Poland Courts Taiwan Chip Capacity as Foxconn Signs EV Assembly Deal
Claire Weston
Polish PM Donald Tusk announced Foxconn will assemble EVs in Poland and may join a semiconductor JV, with total investment topping $1 billion; a broader deal with Taiwan is expected by autumn — a sign that Europe's supply-chain center of gravity is shifting east.
What exactly is Foxconn building in Poland?
Foxconn plans to invest over $1 billion to assemble electric vehicles in Poland under a new local brand.
The partner is state-backed ElectroMobility Poland. The plant in Jaworzno targets annual capacity of 400,000 mid-size electric SUVs, with Poland holding exclusive European sales rights.
This means → Foxconn is extending its contract-manufacturing model from electronics to whole vehicles, using Poland as its European base.
Why might the chip plant land on the site Intel abandoned?
Tusk said the semiconductor factory may go to Miekinia in Lower Silesia — the plot originally reserved for Intel, which walked away from a $4.6 billion investment last year.
Talks with Foxconn on the plant are in their final stages.
In plain terms = Intel pulled out; Poland handed the site to Foxconn — same plot, new tenant. This reflects a country unwilling to wait for chip manufacturing any longer.
How big is the planned Taiwan tech park?
Poland also plans a tech park open to members of TEEMA — Taiwan's electronics industry association — with potential investment of several billion dollars.
The park could cover automotive electronics, AI server components, industrial robots, circuit boards, and semiconductors.

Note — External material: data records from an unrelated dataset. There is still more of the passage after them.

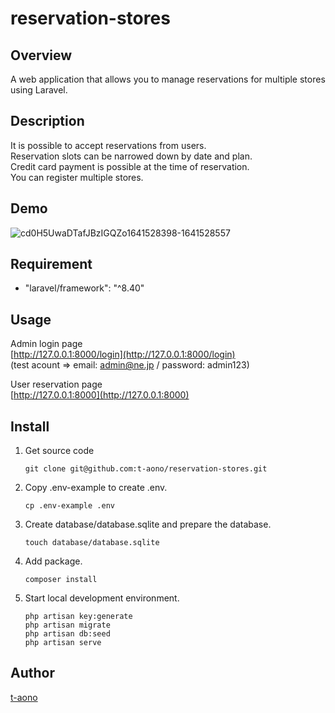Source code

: # reservation-stores

## Overview

A web application that allows you to manage reservations for multiple stores using Laravel.

## Description

It is possible to accept reservations from users.  
Reservation slots can be narrowed down by date and plan.  
Credit card payment is possible at the time of reservation.  
You can register multiple stores.

## Demo

![cd0H5UwaDTafJBzIGQZo1641528398-1641528557](https://user-images.githubusercontent.com/46856574/148490197-3215aabf-d8e2-46b3-8b6a-6f73775678ec.gif)

<!-- ## VS. -->

## Requirement

-   "laravel/framework": "^8.40"

## Usage

Admin login page  
[http://127.0.0.1:8000/login](http://127.0.0.1:8000/login)  
(test acount => email: admin@ne.jp / password: admin123)    

User reservation page  
[http://127.0.0.1:8000](http://127.0.0.1:8000)

## Install

1. Get source code

    ```
    git clone git@github.com:t-aono/reservation-stores.git
    ```

2. Copy .env-example to create .env.

    ```
    cp .env-example .env
    ```

3. Create database/database.sqlite and prepare the database.

    ```
    touch database/database.sqlite
    ```

4. Add package.

    ```
    composer install
    ```

5. Start local development environment.

    ```
    php artisan key:generate
    php artisan migrate
    php artisan db:seed
    php artisan serve
    ```

<!-- ## Contribution -->

<!-- ## Licence -->

## Author

[t-aono](https://github.com/t-aono)

<!-- README.md Sample -->
<!-- https://deeeet.com/writing/2014/07/31/readme/ -->
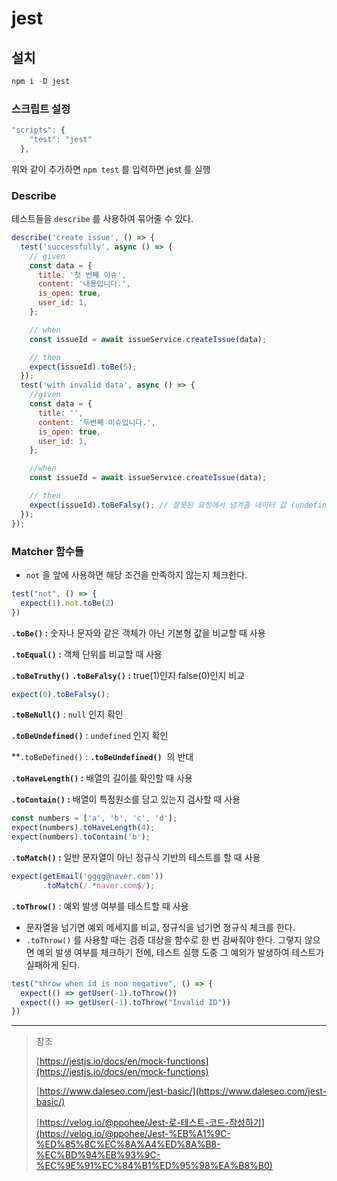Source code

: # jest

## 설치
```jsx
npm i -D jest
```

### 스크립트 설정
```jsx
"scripts": {
    "test": "jest"
  },
```
위와 같이 추가하면 `npm test` 를 입력하면 jest 를 실행

### Describe
테스트들을 `describe` 를 사용하여 묶어줄 수 있다.
```jsx
describe('create issue', () => {
  test('successfully', async () => {
    // given
    const data = {
      title: '첫 번째 이슈',
      content: '내용입니다.',
      is_open: true,
      user_id: 1,
    };

    // when
    const issueId = await issueService.createIssue(data);

    // then
    expect(issueId).toBe(5);
  });
  test('with invalid data', async () => {
    //given
    const data = {
      title: '',
      content: '두번째 이슈입니다.',
      is_open: true,
      user_id: 1,
    };

    //when
    const issueId = await issueService.createIssue(data);

    // then
    expect(issueId).toBeFalsy(); // 잘못된 요청에서 넘겨줄 데이터 값 (undefined or 0 예상)
  });
});
```

### Matcher 함수들
- `not` 을 앞에 사용하면 해당 조건을 만족하지 않는지 체크한다.
```jsx
test("not", () => {
  expect(1).not.toBe(2)
})
```

**`.toBe()` :** 숫자나 문자와 같은 객체가 아닌 기본형 값을 비교할 때 사용

**`.toEqual()` :** 객체 단위를 비교할 때 사용

**`.toBeTruthy()`** **`.toBeFalsy()` :** true(1)인지 false(0)인지 비교

```jsx
expect(0).toBeFalsy();
```

**`.toBeNull()`** : `null` 인지 확인

**`.toBeUndefined()`** : `undefined` 인지 확인

**`.toBeDefined()` : **`.toBeUndefined()`**  의 반대

**`.toHaveLength()` :** 배열의 길이를 확인할 때 사용

**`.toContain()` :** 배열이 특정원소를 담고 있는지 검사할 때 사용
```jsx
const numbers = ['a', 'b', 'c', 'd'];
expect(numbers).toHaveLength(4);
expect(numbers).toContain('b');
```

**`.toMatch()` :** 일반 문자열이 아닌 정규식 기반의 테스트를 할 때 사용
```jsx
expect(getEmail('gggg@naver.com'))
       .toMatch(/.*naver.com$/);
```

**`.toThrow()`** : 예외 발생 여부를 테스트할 때 사용
- 문자열을 넘기면 예외 메세지를 비교, 정규식을 넘기면 정규식 체크를 한다.
- `.toThrow()` 를 사용할 때는 검증 대상을 함수로 한 번 감싸줘야 한다. 그렇지 않으면 예외 발생 여부를 체크하기 전에, 테스트 실행 도중 그 예외가 발생하여 테스트가 실패하게 된다.
```jsx
test("throw when id is non negative", () => {
  expect(() => getUser(-1).toThrow())
  expect(() => getUser(-1).toThrow("Invalid ID"))
})
```

---
> 참조
>
> [https://jestjs.io/docs/en/mock-functions](https://jestjs.io/docs/en/mock-functions)
>
> [https://www.daleseo.com/jest-basic/](https://www.daleseo.com/jest-basic/)
>
> [https://velog.io/@ppohee/Jest-로-테스트-코드-작성하기](https://velog.io/@ppohee/Jest-%EB%A1%9C-%ED%85%8C%EC%8A%A4%ED%8A%B8-%EC%BD%94%EB%93%9C-%EC%9E%91%EC%84%B1%ED%95%98%EA%B8%B0)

The final product mix is expected by late 2026.
Officials say the combined Taiwan projects could become the largest foreign investment in Polish history. This means → Poland is betting not on a single company but on landing an entire Taiwanese electronics supply chain in Europe.
Why is Poland pushing so hard for investment now?
Deputy Minister Michał Jaros noted that Covid, the war in Ukraine, and trade friction have exposed the risks of over-reliance on distant markets.
Poland is rolling out incentives in parallel: streamlined approvals for investors from Taiwan, Japan, South Korea, Canada, and Australia, faster skilled-worker visas, and expanded subsidies and tax breaks.
In plain terms = after one supply-chain shock, bringing factories closer to home beats any insurance policy. Tusk was explicit: Poland will no longer settle for being just an "assembly hub."
Where is the real uncertainty in this deal?
Foxconn must deliver on both the EV plant and the chip project simultaneously — that is the true test of the strategy.
The broader Taiwan agreement is expected to be finalized in autumn this year; only then will specific terms and funding timelines emerge.
This reflects a wider pattern: European nations are competing to attract Asian chip and EV capacity, but execution risk between signing and production is where outcomes are actually decided.